Hellstern Middle School Partners with MTSU
Math and Science teachers at Hellstern Middle School are partnering with researchers and teacher educators from Middle Tennessee State University to develop new ways to teach data and statistics. The partnership grew out of research and innovative teaching that Tammy Skelton participated in with Dr. Richard Lehrer from Vanderbilt University for over ten years. This partnership is now supported by a five year grant from the National Science Foundation to fund teacher training, classroom technology and materials, and research on students’ learning. The MTSU team is led by Dr. Seth Jones, one of Dr. Lehrer’s former students, and involves graduate students with decades of experience in middle and high school classrooms and outdoor education.
The math and science teachers at Hellstern have worked for a number of years to engage their students with data in response to changes in standards and a growing need for both data science professionals and a data literate society. This project will support those efforts by helping math and science teachers consider how their curriculum and teaching can be coordinated in order to support students to see connections across these disciplines, and to better understand the interdisciplinary nature of working with data to understand the natural world.

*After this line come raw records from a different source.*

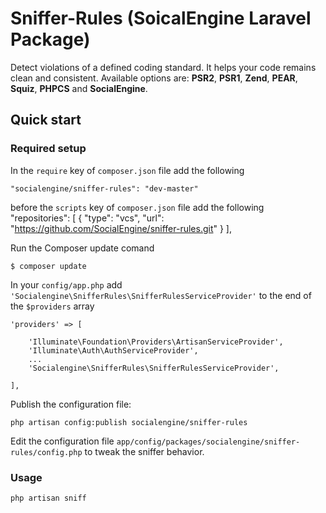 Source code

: # Sniffer-Rules (SoicalEngine Laravel Package)
Detect violations of a defined coding standard. It helps your code remains clean and consistent. Available options are: **PSR2**, **PSR1**, **Zend**, **PEAR**, **Squiz**, **PHPCS** and **SocialEngine**.


## Quick start

### Required setup

In the `require` key of `composer.json` file add the following

    "socialengine/sniffer-rules": "dev-master"

before the `scripts` key of `composer.json` file add the following
    "repositories": [
          {
              "type": "vcs",
              "url": "https://github.com/SocialEngine/sniffer-rules.git"
          }
    ],

Run the Composer update comand

    $ composer update

In your `config/app.php` add `'Socialengine\SnifferRules\SnifferRulesServiceProvider'` to the end of the `$providers` array

    'providers' => [

        'Illuminate\Foundation\Providers\ArtisanServiceProvider',
        'Illuminate\Auth\AuthServiceProvider',
        ...
        'Socialengine\SnifferRules\SnifferRulesServiceProvider',

    ],

Publish the configuration file:

    php artisan config:publish socialengine/sniffer-rules

Edit the configuration file `app/config/packages/socialengine/sniffer-rules/config.php` to tweak the sniffer behavior.

### Usage

    php artisan sniff  
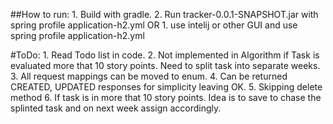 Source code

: ##How to run:
    1. Build with gradle.
    2. Run tracker-0.0.1-SNAPSHOT.jar with spring profile application-h2.yml
    OR
    1. use intelij or other GUI and use spring profile application-h2.yml

#ToDo:
    1. Read Todo list in code.
    2. Not implemented in Algorithm if Task is evaluated more that 10 story points. Need to split task into separate weeks.
    3. All request mappings can be moved to enum.
    4. Can be returned CREATED, UPDATED responses for simplicity leaving OK.
    5. Skipping delete method
    6. If task is in more that 10 story points. Idea is to save to chase the splinted task and on next week assign accordingly.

The teachers participate in summer workshops each year to develop new content knowledge and teaching strategies, and engage in planning meetings and professional development sessions throughout the school year. This year the 6th grade science teachers spent time observing their math teacher colleagues to better understand how students learn about graphing. Then they will use insights from these observations to develop strategies for students to make connections between these lessons and investigations in science class. The students will be conducting ecological investigations in science class in a 40 x 40 fenced area that has been growing wild since July 2020. This “wild space” will provide opportunities for students to use their new data analysis skills to conduct ecology investigations.
The teachers and researchers in this partnership will be working to develop new curricular plans and materials for Hellstern Middle School, but also for other middle schools interested in coordinating math and science teaching about data. The research will also create evidence about how students think in these lessons, how teachers can support them, and how students might better see connections between math and science in middle schools.